[Collected data]
________________

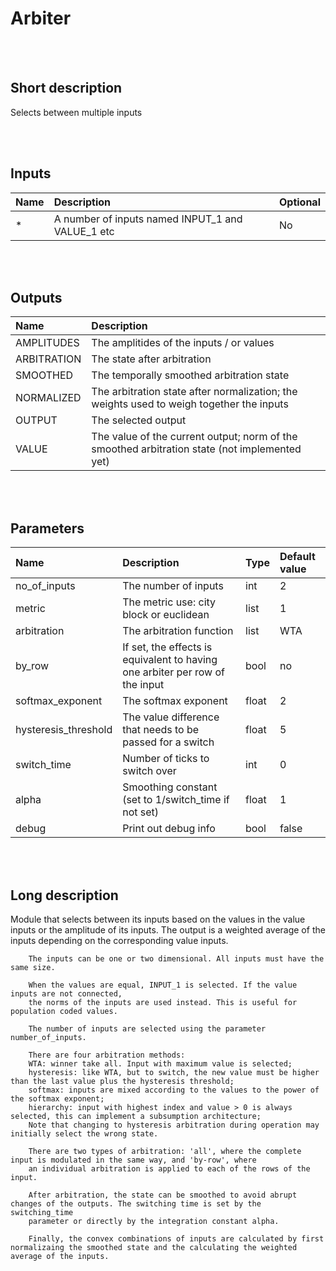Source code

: # Arbiter


<br><br>
## Short description

Selects between multiple inputs

<br><br>

## Inputs

|Name|Description|Optional|
|:----|:-----------|:-------|
|*|A number of inputs named INPUT_1 and VALUE_1 etc|No|

<br><br>

## Outputs

|Name|Description|
|:----|:-----------|
|AMPLITUDES|The amplitides of the inputs / or values|
|ARBITRATION|The state after arbitration|
|SMOOTHED|The temporally smoothed arbitration state|
|NORMALIZED|The arbitration state after normalization; the weights used to weigh together the inputs|
|OUTPUT|The selected output|
|VALUE|The value of the current output; norm of the smoothed arbitration state (not implemented yet)|

<br><br>

## Parameters

|Name|Description|Type|Default value|
|:----|:-----------|:----|:-------------|
|no_of_inputs|The number of inputs|int|2|
|metric|The metric use: city block or euclidean|list|1|
|arbitration|The arbitration function|list|WTA|
|by_row|If set, the effects is equivalent to having one arbiter per row of the input|bool|no|
|softmax_exponent|The softmax exponent|float|2|
|hysteresis_threshold|The value difference that needs to be passed for a switch|float|5|
|switch_time|Number of ticks to switch over|int|0|
|alpha|Smoothing constant (set to 1/switch_time if not set)|float|1|
|debug|Print out debug info|bool|false|

<br><br>
## Long description
Module that selects between its inputs based on the values in the value inputs or the amplitude of its inputs.
		The output is a weighted average of the inputs depending on the corresponding value inputs.

		The inputs can be one or two dimensional. All inputs must have the same size.

		When the values are equal, INPUT_1 is selected. If the value inputs are not connected,
		the norms of the inputs are used instead. This is useful for population coded values.
        
        The number of inputs are selected using the parameter number_of_inputs.

        There are four arbitration methods:
        WTA: winner take all. Input with maximum value is selected;
        hysteresis: like WTA, but to switch, the new value must be higher than the last value plus the hysteresis threshold;
        softmax: inputs are mixed according to the values to the power of the softmax exponent;
        hierarchy: input with highest index and value > 0 is always selected, this can implement a subsumption architecture;
        Note that changing to hysteresis arbitration during operation may initially select the wrong state.

        There are two types of arbitration: 'all', where the complete input is modulated in the same way, and 'by-row', where
        an individual arbitration is applied to each of the rows of the input.
        
        After arbitration, the state can be smoothed to avoid abrupt changes of the outputs. The switching time is set by the switching_time
        parameter or directly by the integration constant alpha.

        Finally, the convex combinations of inputs are calculated by first normalizaing the smoothed state and the calculating the weighted average of the inputs.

________________

# REQUIREMENT:
Among the entries above, copy exactly only the lines starting with the one containing "Selects between multiple inputs" and going through the one containing "inputs / or values|", both ends included.

# SOLUTION TO THE PROBLEM:
Selects between multiple inputs

<br><br>

## Inputs

|Name|Description|Optional|
|:----|:-----------|:-------|
|*|A number of inputs named INPUT_1 and VALUE_1 etc|No|

<br><br>

## Outputs

|Name|Description|
|:----|:-----------|
|AMPLITUDES|The amplitides of the inputs / or values|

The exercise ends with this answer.